CD137L- and RANKL-mediated reverse signals inhibit osteoclastogenesis and T lymphocyte proliferation

Members of the tumor necrosis factor-related family of ligands and receptors appear to be critical regulators of osteoclastogenesis and various cellular responses in T cells. In the present study, we have investigated CD137L and RANKL (receptor activator of nuclear factor (NF)-κB ligand)-induced biological responses in osteoclasts and T cells, respectively. Osteoclast-like cells were generated from murine bone marrow in the presence of RANKL and monocyte-macrophage colony-stimulating factor (M-CSF). RAW264.7 cells (murine monocytic cell line) constitutively express CD137L. Ligation of CD137L with anti-CD137L mAb (TKS-1) inhibits RANKL-induced osteoclast formation in a dose-dependent manner. Bone marrow cells expressed CD137L only when induced by treatment with M-CSF. In bone marrow cells, cross-linking of CD137L with anti-CD137L mAb (TKS-1) inhibits M-CSF/RANKL-evoked formation of multi-nucleated osteoclasts. Further we examined RANKL-mediated regulation of T cell proliferation.
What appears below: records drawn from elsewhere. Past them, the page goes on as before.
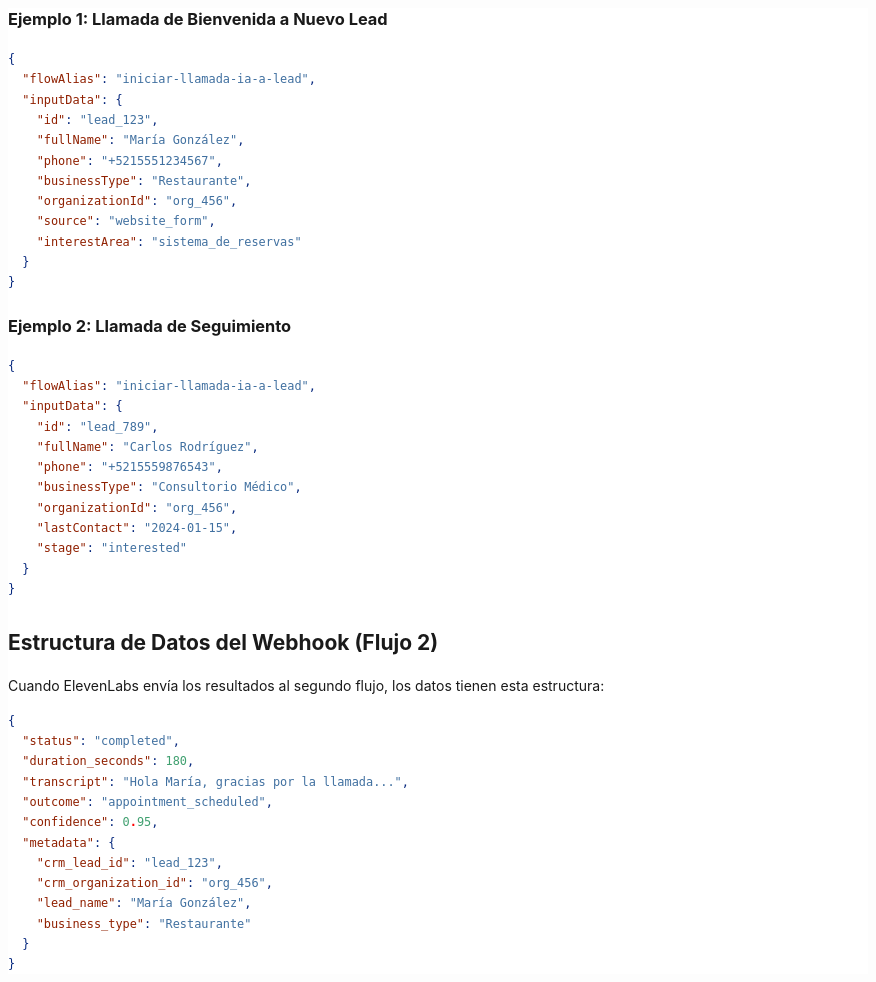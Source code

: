### Ejemplo 1: Llamada de Bienvenida a Nuevo Lead
```json
{
  "flowAlias": "iniciar-llamada-ia-a-lead",
  "inputData": {
    "id": "lead_123",
    "fullName": "María González",
    "phone": "+5215551234567",
    "businessType": "Restaurante",
    "organizationId": "org_456",
    "source": "website_form",
    "interestArea": "sistema_de_reservas"
  }
}
```

### Ejemplo 2: Llamada de Seguimiento
```json
{
  "flowAlias": "iniciar-llamada-ia-a-lead",
  "inputData": {
    "id": "lead_789",
    "fullName": "Carlos Rodríguez",
    "phone": "+5215559876543",
    "businessType": "Consultorio Médico",
    "organizationId": "org_456",
    "lastContact": "2024-01-15",
    "stage": "interested"
  }
}
```

## Estructura de Datos del Webhook (Flujo 2)

Cuando ElevenLabs envía los resultados al segundo flujo, los datos tienen esta estructura:

```json
{
  "status": "completed",
  "duration_seconds": 180,
  "transcript": "Hola María, gracias por la llamada...",
  "outcome": "appointment_scheduled",
  "confidence": 0.95,
  "metadata": {
    "crm_lead_id": "lead_123",
    "crm_organization_id": "org_456",
    "lead_name": "María González",
    "business_type": "Restaurante"
  }
}
```
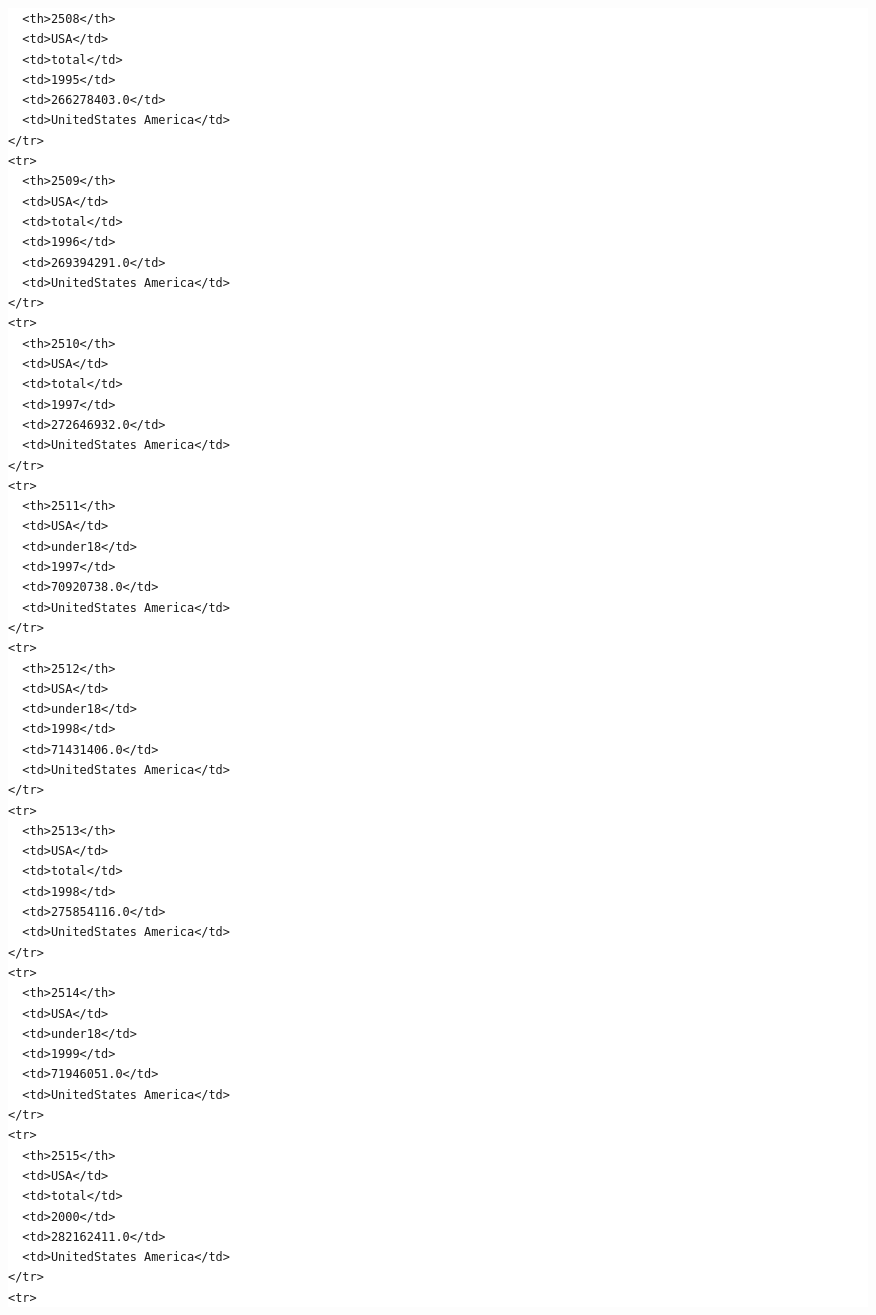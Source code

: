       <th>2508</th>
      <td>USA</td>
      <td>total</td>
      <td>1995</td>
      <td>266278403.0</td>
      <td>UnitedStates America</td>
    </tr>
    <tr>
      <th>2509</th>
      <td>USA</td>
      <td>total</td>
      <td>1996</td>
      <td>269394291.0</td>
      <td>UnitedStates America</td>
    </tr>
    <tr>
      <th>2510</th>
      <td>USA</td>
      <td>total</td>
      <td>1997</td>
      <td>272646932.0</td>
      <td>UnitedStates America</td>
    </tr>
    <tr>
      <th>2511</th>
      <td>USA</td>
      <td>under18</td>
      <td>1997</td>
      <td>70920738.0</td>
      <td>UnitedStates America</td>
    </tr>
    <tr>
      <th>2512</th>
      <td>USA</td>
      <td>under18</td>
      <td>1998</td>
      <td>71431406.0</td>
      <td>UnitedStates America</td>
    </tr>
    <tr>
      <th>2513</th>
      <td>USA</td>
      <td>total</td>
      <td>1998</td>
      <td>275854116.0</td>
      <td>UnitedStates America</td>
    </tr>
    <tr>
      <th>2514</th>
      <td>USA</td>
      <td>under18</td>
      <td>1999</td>
      <td>71946051.0</td>
      <td>UnitedStates America</td>
    </tr>
    <tr>
      <th>2515</th>
      <td>USA</td>
      <td>total</td>
      <td>2000</td>
      <td>282162411.0</td>
      <td>UnitedStates America</td>
    </tr>
    <tr>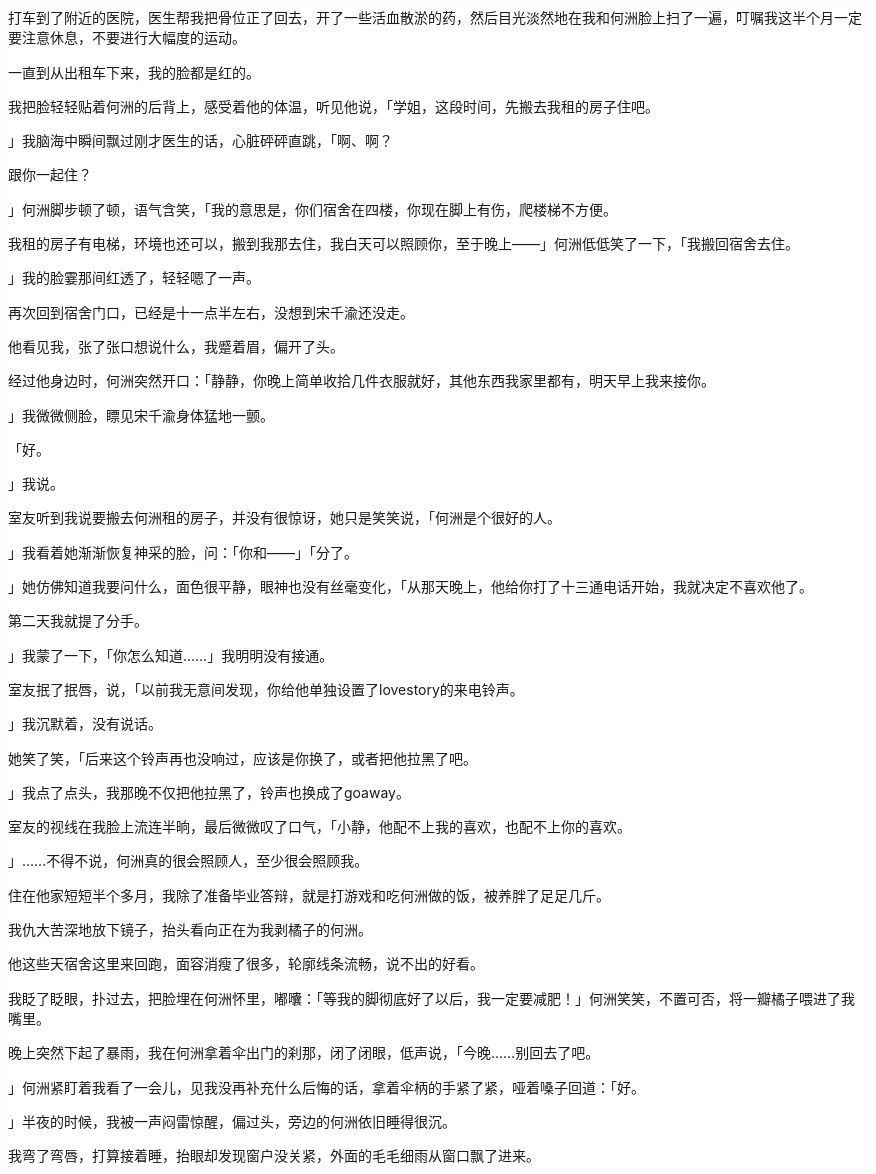 打车到了附近的医院，医生帮我把骨位正了回去，开了一些活血散淤的药，然后目光淡然地在我和何洲脸上扫了一遍，叮嘱我这半个月一定要注意休息，不要进行大幅度的运动。

一直到从出租车下来，我的脸都是红的。

我把脸轻轻贴着何洲的后背上，感受着他的体温，听见他说，「学姐，这段时间，先搬去我租的房子住吧。

」我脑海中瞬间飘过刚才医生的话，心脏砰砰直跳，「啊、啊？

跟你一起住？

」何洲脚步顿了顿，语气含笑，「我的意思是，你们宿舍在四楼，你现在脚上有伤，爬楼梯不方便。

我租的房子有电梯，环境也还可以，搬到我那去住，我白天可以照顾你，至于晚上——」何洲低低笑了一下，「我搬回宿舍去住。

」我的脸霎那间红透了，轻轻嗯了一声。

再次回到宿舍门口，已经是十一点半左右，没想到宋千渝还没走。

他看见我，张了张口想说什么，我蹙着眉，偏开了头。

经过他身边时，何洲突然开口：「静静，你晚上简单收拾几件衣服就好，其他东西我家里都有，明天早上我来接你。

」我微微侧脸，瞟见宋千渝身体猛地一颤。

「好。

」我说。

室友听到我说要搬去何洲租的房子，并没有很惊讶，她只是笑笑说，「何洲是个很好的人。

」我看着她渐渐恢复神采的脸，问：「你和——」「分了。

」她仿佛知道我要问什么，面色很平静，眼神也没有丝毫变化，「从那天晚上，他给你打了十三通电话开始，我就决定不喜欢他了。

第二天我就提了分手。

」我蒙了一下，「你怎么知道……」我明明没有接通。

室友抿了抿唇，说，「以前我无意间发现，你给他单独设置了lovestory的来电铃声。

」我沉默着，没有说话。

她笑了笑，「后来这个铃声再也没响过，应该是你换了，或者把他拉黑了吧。

」我点了点头，我那晚不仅把他拉黑了，铃声也换成了goaway。

室友的视线在我脸上流连半晌，最后微微叹了口气，「小静，他配不上我的喜欢，也配不上你的喜欢。

」……不得不说，何洲真的很会照顾人，至少很会照顾我。

住在他家短短半个多月，我除了准备毕业答辩，就是打游戏和吃何洲做的饭，被养胖了足足几斤。

我仇大苦深地放下镜子，抬头看向正在为我剥橘子的何洲。

他这些天宿舍这里来回跑，面容消瘦了很多，轮廓线条流畅，说不出的好看。

我眨了眨眼，扑过去，把脸埋在何洲怀里，嘟囔：「等我的脚彻底好了以后，我一定要减肥！」何洲笑笑，不置可否，将一瓣橘子喂进了我嘴里。

晚上突然下起了暴雨，我在何洲拿着伞出门的刹那，闭了闭眼，低声说，「今晚……别回去了吧。

」何洲紧盯着我看了一会儿，见我没再补充什么后悔的话，拿着伞柄的手紧了紧，哑着嗓子回道：「好。

」半夜的时候，我被一声闷雷惊醒，偏过头，旁边的何洲依旧睡得很沉。

我弯了弯唇，打算接着睡，抬眼却发现窗户没关紧，外面的毛毛细雨从窗口飘了进来。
Both mouse CD4+ and CD8+ T cells expressed RANKL following their activation by anti-CD3 Ab and anti-CD137 Ab. Ligation of RANKL with OPG-Fc, the decoy receptor for RANKL, inhibited both mouse CD4+ and CD8+ T cell proliferation. From the above results, we suggest that the cellular responses in cell-to-cell interactions between T cells and osteoclasts are regulated through reciprocal regulations of CD137/CD137L and RANK/RANKL interactions.